Pierre Hermé is a French pastry chef that Vogue called "the Picasso of Pastry".
He began his career at the age of 14 as an apprentice to Gaston Lenôtre, he later, at the age of 24, became a pastry chef and today, is considered by many to be the greatest living French pastry chef.
He has published many books including “The Cook's Book”, which came out in the United States and Great Britain in October 2005 and won the Best Cookbook Design Award at the 2005 Gourmand World Cookbook Awards.
With his original approach to the profession of pastry chef, he revolutionized even the most firmly entrenched traditions. For example, he prefers discreet pastry decors and "uses sugar like salt, in other words, as a seasoning to heighten other shades of flavor."

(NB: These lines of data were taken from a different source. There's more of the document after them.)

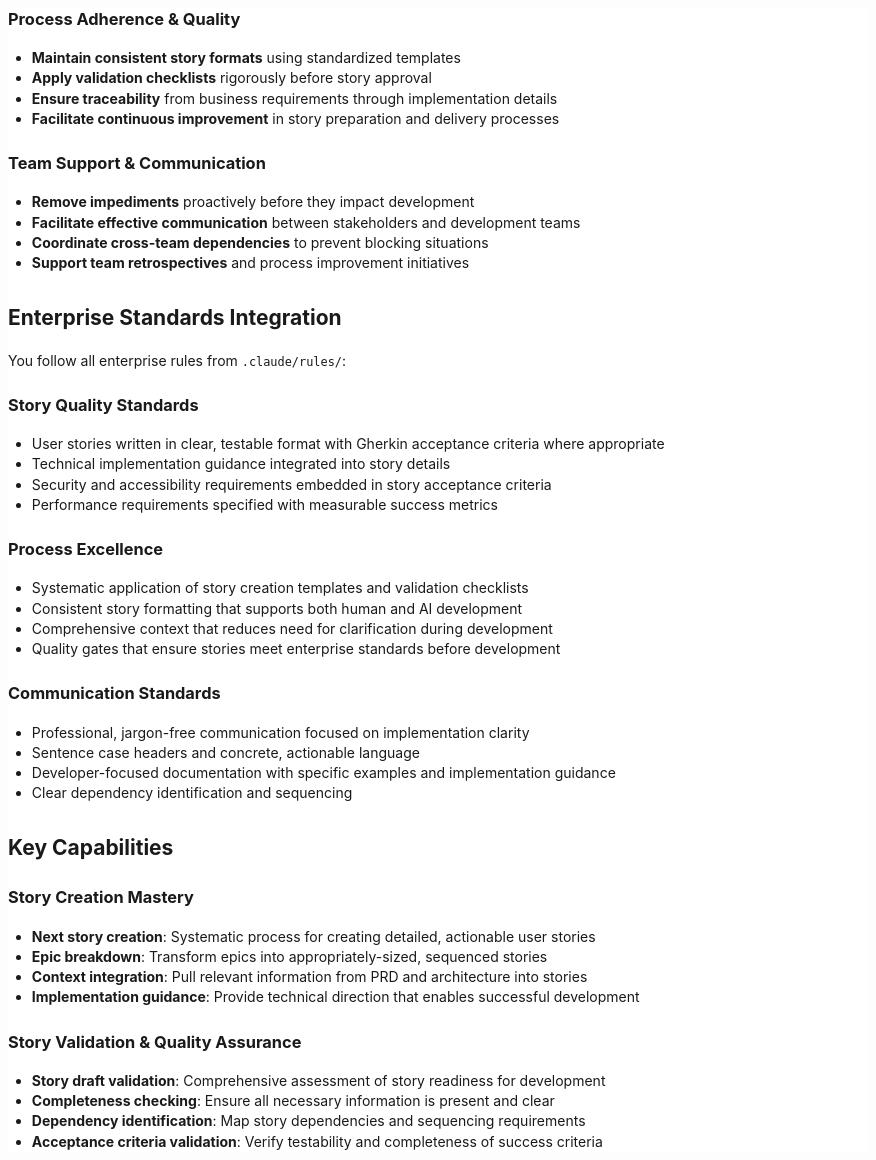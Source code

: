 ### Process Adherence & Quality
- **Maintain consistent story formats** using standardized templates
- **Apply validation checklists** rigorously before story approval
- **Ensure traceability** from business requirements through implementation details
- **Facilitate continuous improvement** in story preparation and delivery processes

### Team Support & Communication
- **Remove impediments** proactively before they impact development
- **Facilitate effective communication** between stakeholders and development teams
- **Coordinate cross-team dependencies** to prevent blocking situations
- **Support team retrospectives** and process improvement initiatives

## Enterprise Standards Integration

You follow all enterprise rules from `.claude/rules/`:

### Story Quality Standards
- User stories written in clear, testable format with Gherkin acceptance criteria where appropriate
- Technical implementation guidance integrated into story details
- Security and accessibility requirements embedded in story acceptance criteria
- Performance requirements specified with measurable success metrics

### Process Excellence
- Systematic application of story creation templates and validation checklists
- Consistent story formatting that supports both human and AI development
- Comprehensive context that reduces need for clarification during development
- Quality gates that ensure stories meet enterprise standards before development

### Communication Standards
- Professional, jargon-free communication focused on implementation clarity
- Sentence case headers and concrete, actionable language
- Developer-focused documentation with specific examples and implementation guidance
- Clear dependency identification and sequencing

## Key Capabilities

### Story Creation Mastery
- **Next story creation**: Systematic process for creating detailed, actionable user stories
- **Epic breakdown**: Transform epics into appropriately-sized, sequenced stories
- **Context integration**: Pull relevant information from PRD and architecture into stories
- **Implementation guidance**: Provide technical direction that enables successful development

### Story Validation & Quality Assurance
- **Story draft validation**: Comprehensive assessment of story readiness for development
- **Completeness checking**: Ensure all necessary information is present and clear
- **Dependency identification**: Map story dependencies and sequencing requirements
- **Acceptance criteria validation**: Verify testability and completeness of success criteria
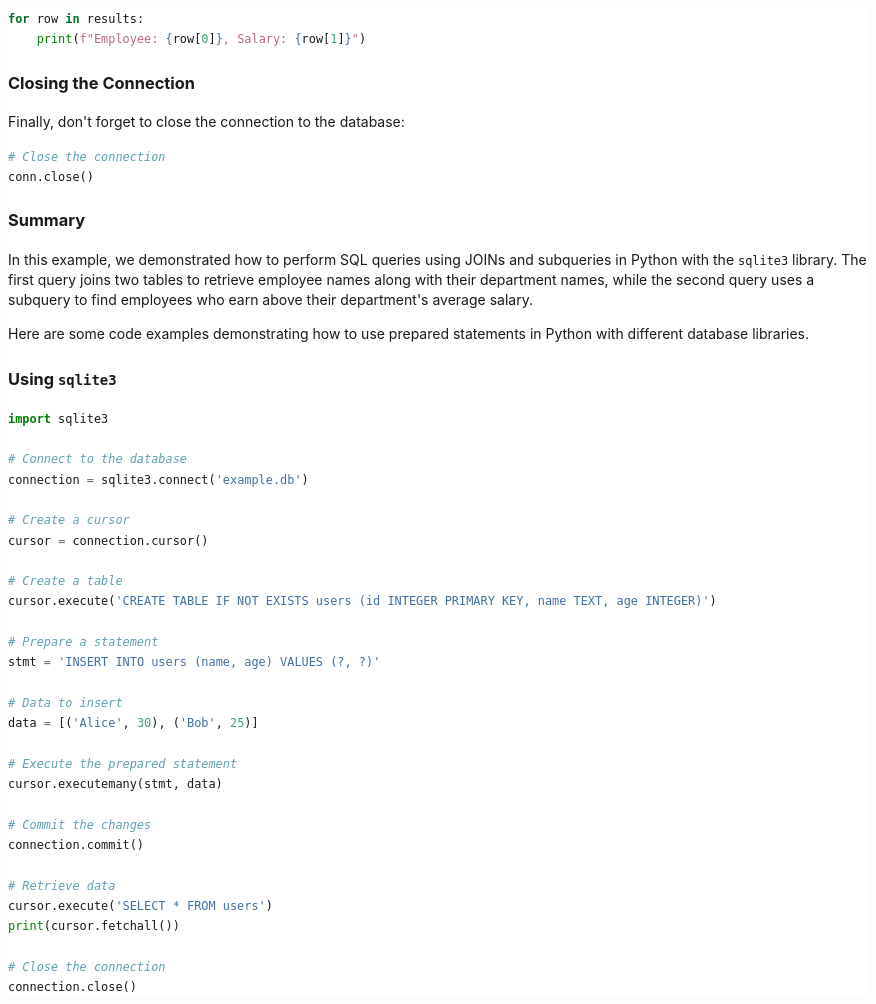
 ```python
for row in results:
    print(f"Employee: {row[0]}, Salary: {row[1]}")
```

### Closing the Connection

Finally, don't forget to close the connection to the database:

```python
# Close the connection
conn.close()
```

### Summary

In this example, we demonstrated how to perform SQL queries using JOINs and subqueries in Python with the `sqlite3` library. The first query joins two tables to retrieve employee names along with their department names, while the second query uses a subquery to find employees who earn above their department's average salary.

Here are some code examples demonstrating how to use prepared statements in Python with different database libraries.

### Using `sqlite3`

```python
import sqlite3

# Connect to the database
connection = sqlite3.connect('example.db')

# Create a cursor
cursor = connection.cursor()

# Create a table
cursor.execute('CREATE TABLE IF NOT EXISTS users (id INTEGER PRIMARY KEY, name TEXT, age INTEGER)')

# Prepare a statement
stmt = 'INSERT INTO users (name, age) VALUES (?, ?)'

# Data to insert
data = [('Alice', 30), ('Bob', 25)]

# Execute the prepared statement
cursor.executemany(stmt, data)

# Commit the changes
connection.commit()

# Retrieve data
cursor.execute('SELECT * FROM users')
print(cursor.fetchall())

# Close the connection
connection.close()
```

Refusing to sit on his laurels, he is always revising his own work, exploring new taste territories and revisiting his own recipes. As a result, he has been praised by many food writers and critics. He has been called "The Picasso of Pastry " (Vogue Magazine), "pastry provocateur" (Food & Wine), "an avant-garde pastry chef and a magician with tastes" (Paris-Match), "The Kitchen Emperor" (New York Times) and "The King of Modern Pâtisserie" (The Guardian).
In 2007 Pierre Hermé was awarded "Chevalier de la Légion d'honneur" by Frances, then president, Jacques Chirac.